⟨
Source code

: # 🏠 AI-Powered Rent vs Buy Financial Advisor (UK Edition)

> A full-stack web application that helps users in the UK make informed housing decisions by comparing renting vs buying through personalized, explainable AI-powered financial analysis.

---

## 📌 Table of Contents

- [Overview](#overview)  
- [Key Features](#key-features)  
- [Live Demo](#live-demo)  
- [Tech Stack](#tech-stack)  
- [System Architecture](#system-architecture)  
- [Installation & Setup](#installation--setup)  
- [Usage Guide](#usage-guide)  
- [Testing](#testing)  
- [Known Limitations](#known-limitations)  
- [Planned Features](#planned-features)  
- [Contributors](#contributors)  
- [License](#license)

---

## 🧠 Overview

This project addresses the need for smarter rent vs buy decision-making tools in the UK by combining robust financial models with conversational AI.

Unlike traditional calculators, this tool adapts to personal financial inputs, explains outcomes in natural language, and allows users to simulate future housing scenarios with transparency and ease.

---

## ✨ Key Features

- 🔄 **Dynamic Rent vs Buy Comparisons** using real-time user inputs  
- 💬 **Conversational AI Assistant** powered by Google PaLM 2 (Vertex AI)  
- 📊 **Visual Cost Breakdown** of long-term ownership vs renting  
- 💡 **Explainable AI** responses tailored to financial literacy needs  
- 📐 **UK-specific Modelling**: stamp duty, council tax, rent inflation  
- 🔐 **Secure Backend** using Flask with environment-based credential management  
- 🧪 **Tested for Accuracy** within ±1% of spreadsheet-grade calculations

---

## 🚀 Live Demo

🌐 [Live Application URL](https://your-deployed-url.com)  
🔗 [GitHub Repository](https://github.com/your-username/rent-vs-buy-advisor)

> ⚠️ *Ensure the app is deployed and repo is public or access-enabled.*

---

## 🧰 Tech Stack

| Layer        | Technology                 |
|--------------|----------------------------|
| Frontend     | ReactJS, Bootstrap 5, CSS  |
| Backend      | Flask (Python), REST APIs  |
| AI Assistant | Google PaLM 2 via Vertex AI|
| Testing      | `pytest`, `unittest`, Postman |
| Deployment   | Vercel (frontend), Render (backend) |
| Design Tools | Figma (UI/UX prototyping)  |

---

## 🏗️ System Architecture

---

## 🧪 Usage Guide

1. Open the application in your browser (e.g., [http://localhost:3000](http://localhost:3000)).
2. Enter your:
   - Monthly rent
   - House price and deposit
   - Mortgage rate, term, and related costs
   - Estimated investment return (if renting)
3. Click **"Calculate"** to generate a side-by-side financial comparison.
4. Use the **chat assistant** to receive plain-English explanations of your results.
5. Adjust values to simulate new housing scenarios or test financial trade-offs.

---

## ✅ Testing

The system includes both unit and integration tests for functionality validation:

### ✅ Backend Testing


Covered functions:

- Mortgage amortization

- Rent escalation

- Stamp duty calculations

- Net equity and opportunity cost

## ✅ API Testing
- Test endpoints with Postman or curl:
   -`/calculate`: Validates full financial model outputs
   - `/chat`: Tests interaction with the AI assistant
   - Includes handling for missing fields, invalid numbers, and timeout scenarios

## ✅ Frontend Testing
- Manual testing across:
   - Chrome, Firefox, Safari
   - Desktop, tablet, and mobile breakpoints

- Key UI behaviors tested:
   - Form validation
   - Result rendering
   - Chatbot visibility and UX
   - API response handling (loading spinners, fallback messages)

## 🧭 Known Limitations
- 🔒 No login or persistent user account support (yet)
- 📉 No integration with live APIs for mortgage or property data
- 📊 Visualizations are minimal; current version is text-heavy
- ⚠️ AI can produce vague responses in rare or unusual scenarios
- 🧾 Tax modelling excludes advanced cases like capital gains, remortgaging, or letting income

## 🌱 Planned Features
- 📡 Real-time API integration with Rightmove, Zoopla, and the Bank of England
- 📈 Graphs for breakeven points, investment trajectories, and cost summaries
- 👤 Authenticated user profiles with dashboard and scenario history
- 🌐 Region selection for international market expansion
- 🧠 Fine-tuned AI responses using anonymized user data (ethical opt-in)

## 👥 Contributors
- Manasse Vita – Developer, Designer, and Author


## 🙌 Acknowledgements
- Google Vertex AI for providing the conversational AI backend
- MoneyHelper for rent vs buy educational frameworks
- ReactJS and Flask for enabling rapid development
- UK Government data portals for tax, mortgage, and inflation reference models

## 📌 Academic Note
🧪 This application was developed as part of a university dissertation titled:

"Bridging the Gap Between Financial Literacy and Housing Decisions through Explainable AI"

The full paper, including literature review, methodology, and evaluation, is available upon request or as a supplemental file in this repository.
⟩
⟨
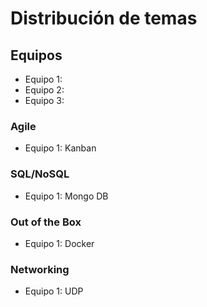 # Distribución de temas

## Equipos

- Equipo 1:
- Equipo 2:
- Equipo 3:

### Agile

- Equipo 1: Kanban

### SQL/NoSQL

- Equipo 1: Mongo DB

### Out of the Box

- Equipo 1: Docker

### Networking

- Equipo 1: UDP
⟩
⟨
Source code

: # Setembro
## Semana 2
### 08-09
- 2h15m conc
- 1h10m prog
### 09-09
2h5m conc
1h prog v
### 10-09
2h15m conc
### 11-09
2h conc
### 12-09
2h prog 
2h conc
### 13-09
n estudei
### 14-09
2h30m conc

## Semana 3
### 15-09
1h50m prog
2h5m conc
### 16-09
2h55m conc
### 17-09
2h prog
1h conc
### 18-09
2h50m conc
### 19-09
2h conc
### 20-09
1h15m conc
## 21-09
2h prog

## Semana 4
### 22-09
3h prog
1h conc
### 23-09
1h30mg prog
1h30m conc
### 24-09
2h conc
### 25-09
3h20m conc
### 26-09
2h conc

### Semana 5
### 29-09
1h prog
⟩
ACTION ITEM: Count the lines above that contain "Flask", and give only the number.

PROBLEM SOLUTION: 3